The rupee's free fall continued as it closed at a new record low of 53.72 to the dollar on the back of a weak euro, outflow of foreign funds, high inflation, and growth slowdown. During the course of the day's trading it even breached the 54-mark.

According to dealers, there was heavy dollar demand from importers, especially oil companies. The weakening of the euro in the overseas market fuelled ‘panic dollar buying', perhaps in anticipation of further dollar appreciation, said a public sector bank dealer.

However, taking advantage of the weak rupee, some exporters, especially software companies, sold dollars and this provided some cushion to the rupee, said dealers.

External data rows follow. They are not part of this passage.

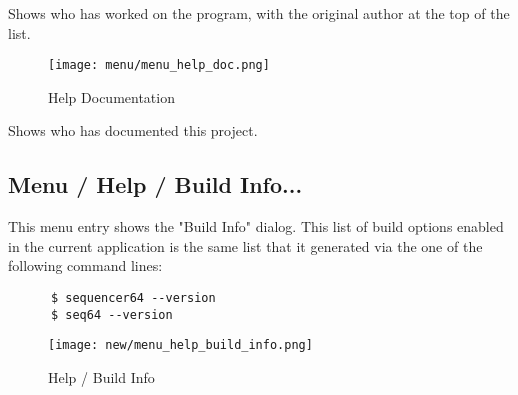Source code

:    Shows who has worked on the program, with the original author at the top
   of the list.

\begin{figure}[H]
   \centering 
   \texttt{[image: menu/menu\_help\_doc.png]}
   \caption{Help Documentation}
   \label{fig:seq64_menu_help_doc}
\end{figure}

   Shows who has documented this project.

\subsection{Menu / Help / Build Info...}
\label{subsec:seq64_menu_build_info}

   This menu entry shows the "Build Info" dialog.  This list of
   build options enabled in the current application is the same list
   that it generated via the one of the following command lines:

   \begin{verbatim}
      $ sequencer64 --version
      $ seq64 --version
   \end{verbatim}

\begin{figure}[H]
   \centering 
   \texttt{[image: new/menu\_help\_build\_info.png]}
   \caption{Help / Build Info}
   \label{fig:seq64_menu_help_build_info}
\end{figure}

The rupee closed 50 paise lower on Wednesday, against the previous close of 53.23. It had briefly crossed the 54 level during the day when it touched 54.67.

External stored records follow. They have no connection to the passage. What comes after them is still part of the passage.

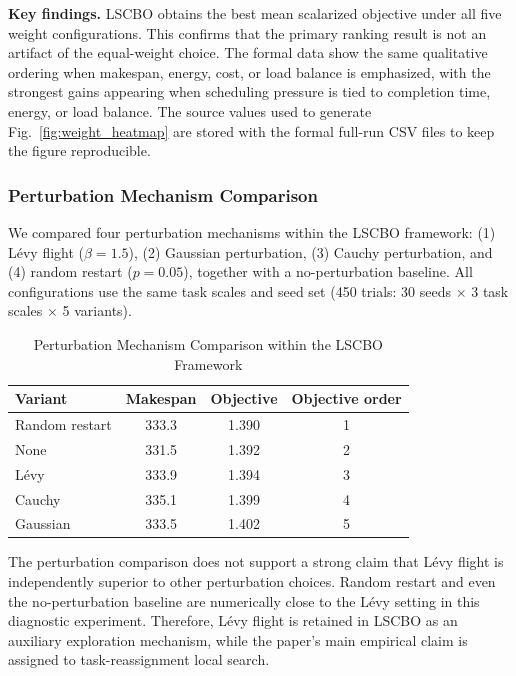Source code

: \documentclass[pdflatex,onecolumn,sn-mathphys-num]{sn-jnl}
\begin{document}
\textbf{Key findings.} LSCBO obtains the best mean scalarized objective under all five weight configurations. This confirms that the primary ranking result is not an artifact of the equal-weight choice. The formal data show the same qualitative ordering when makespan, energy, cost, or load balance is emphasized, with the strongest gains appearing when scheduling pressure is tied to completion time, energy, or load balance. The source values used to generate Fig.~\ref{fig:weight_heatmap} are stored with the formal full-run CSV files to keep the figure reproducible.

\subsubsection{Perturbation Mechanism Comparison}\label{sec:perturbation}
We compared four perturbation mechanisms within the LSCBO framework: (1) L\'{e}vy flight ($\beta=1.5$), (2) Gaussian perturbation, (3) Cauchy perturbation, and (4) random restart ($p=0.05$), together with a no-perturbation baseline. All configurations use the same task scales and seed set (450 trials: 30 seeds $\times$ 3 task scales $\times$ 5 variants).

\begin{table}[ht]
\centering
\caption{Perturbation Mechanism Comparison within the LSCBO Framework}\label{tab:perturbation}
\begin{tabular}{l c c c}
\toprule
\textbf{Variant} & \textbf{Makespan} & \textbf{Objective} & \textbf{Objective order} \\
\midrule
Random restart & 333.3 & 1.390 & 1 \\
None & 331.5 & 1.392 & 2 \\
L\'{e}vy & 333.9 & 1.394 & 3 \\
Cauchy & 335.1 & 1.399 & 4 \\
Gaussian & 333.5 & 1.402 & 5 \\
\bottomrule
\end{tabular}
\end{table}

The perturbation comparison does not support a strong claim that L\'{e}vy flight is independently superior to other perturbation choices. Random restart and even the no-perturbation baseline are numerically close to the L\'{e}vy setting in this diagnostic experiment. Therefore, L\'{e}vy flight is retained in LSCBO as an auxiliary exploration mechanism, while the paper's main empirical claim is assigned to task-reassignment local search.
\end{document}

Deteriorating fundamentals

A report by Standard Chartered Bank said, “Deteriorating Indian fundamentals have added to the worries about the rupee. Below-trend GDP growth in the July-September 2011 period and a poor start to Q3-FY12 — October IIP was similar to the levels seen in early 2009 — confirm India's economic slowdown.'' The wholesale price inflation for November at 9.11 per cent was lower than 9.73 per cent in October. However, this number was still higher than expected and, hence, the rupee will continue to have a bearish outlook, said dealers.

“The expectation was that inflation would be lower than 9 per cent. However, since it is still above 9 per cent, the fear is that RBI may not cut interest rates.

“At best, it may desist from further rate hikes,” said a forex dealer with a private bank.

A depreciating rupee would also limit the decline in inflation, said a report by rating agency Crisil.